1.2 / La création du GIEC
C’est donc dans un contexte d’inquiétudes croissantes que le GIEC est créé en 1988. Devant cette question toujours plus complexe, qui fait directement appel à une analyse interdisciplinaire, il devenait nécessaire de se doter d’un organe international capable d’appréhender le phénomène des changements climatiques de manière concertée, de réaliser une révision des savoirs existants, et d’élaborer des recommandations pour y faire face. Un premier rapport d’évaluation (RÉ) est d’ailleurs produit dès 1990. À la suite des conclusions de ce rapport, l’Assemblée générale des Nations unies décide de s’engager dans des négociations internationales qui mèneront à l’adoption de la Convention-cadre des Nations unies sur les changements climatiques (CCNUCC) en 1992, lors du Sommet de la Terre de Rio.
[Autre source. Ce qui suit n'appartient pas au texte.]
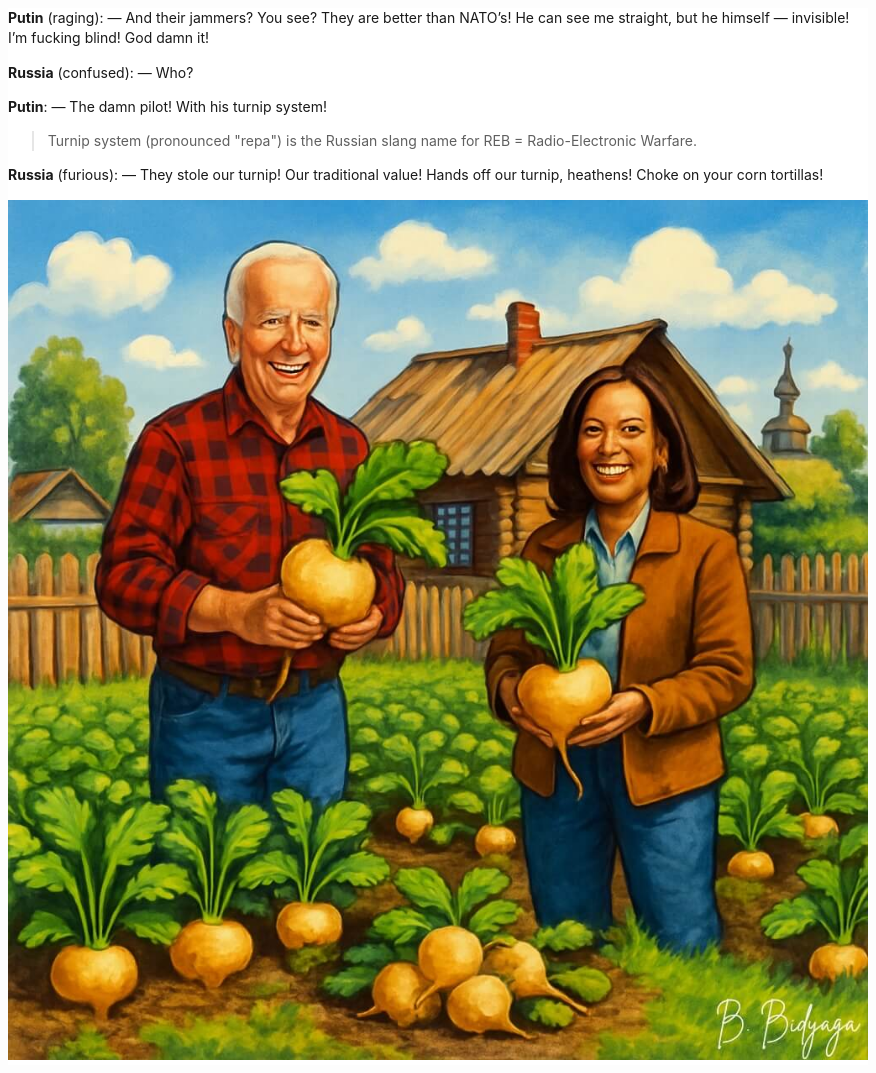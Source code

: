 **Putin** (raging): 
— And their jammers? You see? They are better than NATO’s! He can see me straight, but he himself — invisible! I’m fucking blind! God damn it!

**Russia** (confused): 
— Who?

**Putin**:
— The damn pilot! With his turnip system! 

> Turnip system (pronounced "repa") is the Russian slang name for REB = Radio-Electronic Warfare.

**Russia** (furious): 
— They stole our turnip! Our traditional value! Hands off our turnip, heathens! Choke on your corn tortillas!

![](Images/Ru_Play_21.jpg)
Par la suite, le GIEC continuera ses travaux et publiera des rapports d’évaluation tous les sept ans environ.
Le GIEC constitue aujourd’hui le principal organe scientifique international chargé d’évaluer les changements climatiques (encadré 1.1), et ses travaux visent à informer les décideurs afin que ceux-ci mettent en place les politiques qu’ils jugent nécessaires. C’est ainsi que le GIEC peut orienter les politiques liées aux changements climatiques, sans pour autant préconiser de solutions particulières.
ENCADRÉ 1.1 / Le GIEC en quelques chiffres (2018)
5 millions d’euros de budget annuel ;
6 langues de travail (anglais, arabe, chinois, espagnol, français et russe) ;
36 membres du bureau du GIEC ;
195 pays membres du GIEC ;
831 auteurs ayant contribué bénévolement au 5e RÉ (2014) ; et
2 500 experts mis à contribution pour le 5e RÉ, qui ont formulé 136 706 commentaires.
Source : Observatoire national sur les effets du réchauffement climatique (ONERC), 2018, p. 9.
Son rôle et son fonctionnement
L’objectif central du GIEC est de : « fournir au monde une vision scientifique claire de l’état actuel des connaissances en matière de changements climatiques et de leur incidence potentielle sur l’environnement et la sphère socioéconomique ». (GIEC, 2017) Pour réaliser son mandat, le GIEC s’affaire à examiner et à évaluer la littérature scientifique, technique et socioéconomique la plus récente au sujet du climat. Il ne mène donc pas ses propres travaux de recherche ; il a plutôt un rôle d’évaluation et de synthèse des données scientifiques produites sur les changements climatiques partout dans le monde. Les différentes entités constituant le GIEC se réunissent au moins une fois par année dans le cadre de sessions plénières dans lesquelles sont représentés les gouvernements, et lors desquelles sont prises les grandes décisions relatives au programme de travail du groupe d’experts. C’est aussi à ce moment que sont élus les membres et le président du Bureau du GIEC. Ce dernier est composé de scientifiques représentant les diverses disciplines et régions du monde, et il se charge d’orienter les aspects scientifiques et techniques du groupe, ainsi que de donner des avis sur des questions stratégiques ou liées à la gestion de son travail.